Sunday, December 13, 2009

Contest of wills... with a pot

Ever had a pot that is difficult, impossible, has a mind of its own (and it isn't a good one)? I am currently in the midst of a contest of wills with a bowl and I am not sure yet whether I'll win!

It all started with an idea for a bowl that moved sideways and upward. I wanted a nice smooth sectioned bowl that I'll have to photograph and show you... if it survives.

I was working with a new clay that unfortunately didn't quite lend itself to doing what I wanted it to do. I love working with red clays, this one is a tan clay. My students got a kick out of listening to me fussing at it and about it as I attempted to make it meld to my vision... After tweaking, letting it sit, coming back and playing some more, I finally made the bowl and it looked fairly close to what I intended. It only took a few weeks of working on it off and on between projects, which is already more time than I typically spend on a project, but it had already become a challenge, a duel.

I covered it and left it to dry very, very slowly.

I checked on it periodically and for the first few days of very drying it seemed to be holding up. Then I saw the crack forming. Yarrgggg... after all that work I was determined to make it work.

I tweaked, used some paper clay mix, tweaked some more and once again left it to dry.

It formed another crack in another place. I knew the top was pulling the thing down some, but I kept it in a full support while it dried, it shouldn't have been splitting. I've since learned that it's more the clay than anything else. (Side note: I adapted to the clay, made some other pieces, all cracked during firing or during the drying process so I only make flat, non-curved pieces with it now. I won't be buying the clay again after I finish the batch.)

Finally I had a finished pot, no cracks, ready to fire. I picked it up and broke off one of the pieces. I won't share my reaction... needless to say, I fixed it again. It's not visible, in fact the places I fixed are probably the strongest part of the bowl!

Luckily all that happened before bisque firing.

All seemed well through the bisque process.

Then came the glazing...

The clay absorbs glaze like a sponge. I checked to be sure I'd fired to the correct temp. I had. It's just a porous clay.

I thought though that my problems were at an end, couldn't wait to see the finished piece. Of course, the glaze crawled, didn't adhere to spots, and the colors weren't consistent.

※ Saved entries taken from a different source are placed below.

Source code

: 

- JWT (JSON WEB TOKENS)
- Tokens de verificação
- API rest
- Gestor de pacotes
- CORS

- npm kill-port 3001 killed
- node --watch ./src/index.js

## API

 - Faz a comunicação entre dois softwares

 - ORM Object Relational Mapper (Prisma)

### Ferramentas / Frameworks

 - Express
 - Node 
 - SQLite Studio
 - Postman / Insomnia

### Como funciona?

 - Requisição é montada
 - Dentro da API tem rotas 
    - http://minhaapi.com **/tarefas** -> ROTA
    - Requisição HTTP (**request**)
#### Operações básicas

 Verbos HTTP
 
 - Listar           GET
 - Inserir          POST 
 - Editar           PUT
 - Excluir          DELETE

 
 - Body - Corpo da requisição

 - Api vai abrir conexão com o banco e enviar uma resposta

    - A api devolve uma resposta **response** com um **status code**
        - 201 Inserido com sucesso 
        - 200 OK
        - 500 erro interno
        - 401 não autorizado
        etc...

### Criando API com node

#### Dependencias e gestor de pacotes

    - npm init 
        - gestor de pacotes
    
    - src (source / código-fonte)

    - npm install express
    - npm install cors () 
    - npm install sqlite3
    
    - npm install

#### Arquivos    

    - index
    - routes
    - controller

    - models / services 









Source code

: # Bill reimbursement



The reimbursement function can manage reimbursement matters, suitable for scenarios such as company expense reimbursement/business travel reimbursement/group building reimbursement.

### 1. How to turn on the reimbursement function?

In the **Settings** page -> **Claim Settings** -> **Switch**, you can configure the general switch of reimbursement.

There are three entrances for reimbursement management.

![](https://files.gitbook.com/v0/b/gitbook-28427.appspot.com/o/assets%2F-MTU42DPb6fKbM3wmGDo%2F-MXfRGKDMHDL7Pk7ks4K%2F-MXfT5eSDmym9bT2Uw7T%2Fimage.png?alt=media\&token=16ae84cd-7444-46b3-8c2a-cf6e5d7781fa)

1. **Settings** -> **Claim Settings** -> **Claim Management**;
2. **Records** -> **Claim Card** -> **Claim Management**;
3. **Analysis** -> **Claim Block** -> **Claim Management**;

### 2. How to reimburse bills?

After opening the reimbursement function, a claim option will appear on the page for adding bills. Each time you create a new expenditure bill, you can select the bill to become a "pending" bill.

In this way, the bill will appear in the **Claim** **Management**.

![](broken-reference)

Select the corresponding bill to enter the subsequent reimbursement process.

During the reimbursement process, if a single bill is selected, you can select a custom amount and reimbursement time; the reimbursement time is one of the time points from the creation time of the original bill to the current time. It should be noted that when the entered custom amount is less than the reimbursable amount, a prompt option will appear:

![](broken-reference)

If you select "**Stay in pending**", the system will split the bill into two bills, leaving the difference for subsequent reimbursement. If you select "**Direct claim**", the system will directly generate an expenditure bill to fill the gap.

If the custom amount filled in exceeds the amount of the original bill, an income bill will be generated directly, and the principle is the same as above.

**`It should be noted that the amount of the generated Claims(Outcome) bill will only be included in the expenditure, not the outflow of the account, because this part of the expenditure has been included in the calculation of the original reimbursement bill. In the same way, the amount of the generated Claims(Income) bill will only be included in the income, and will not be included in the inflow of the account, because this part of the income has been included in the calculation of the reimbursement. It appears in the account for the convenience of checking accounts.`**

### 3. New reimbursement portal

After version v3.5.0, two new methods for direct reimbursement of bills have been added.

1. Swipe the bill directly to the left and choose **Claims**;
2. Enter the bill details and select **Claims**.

I should have tossed the piece, but I had to0 much invested in it at that point.

I re-glazed and re-fired.

I re-glazed and re-fired.

I re-glazed and re-fired.

Somewhere in the re-glazing and re-firing I lost count.

The last time I re-glazed I included it in a batch of red pieces, which fire at a cone lower than the the glazes on the bowl called for, but I figured with all the glaze firings it wouldn't matter.

It did.

The glaze bubbled and didn't have time to settle so now it has these ugly big broken bubbles in places.

I'm firing it one more time at the correct temps. I'm going to hold the temp at the end and make sure the kiln cools slow to give the glaze time to settle.

If it doesn't turn out this time, it's going into my pottery garden... where it should have gone weeks and weeks ago, along with the entire batch of clay.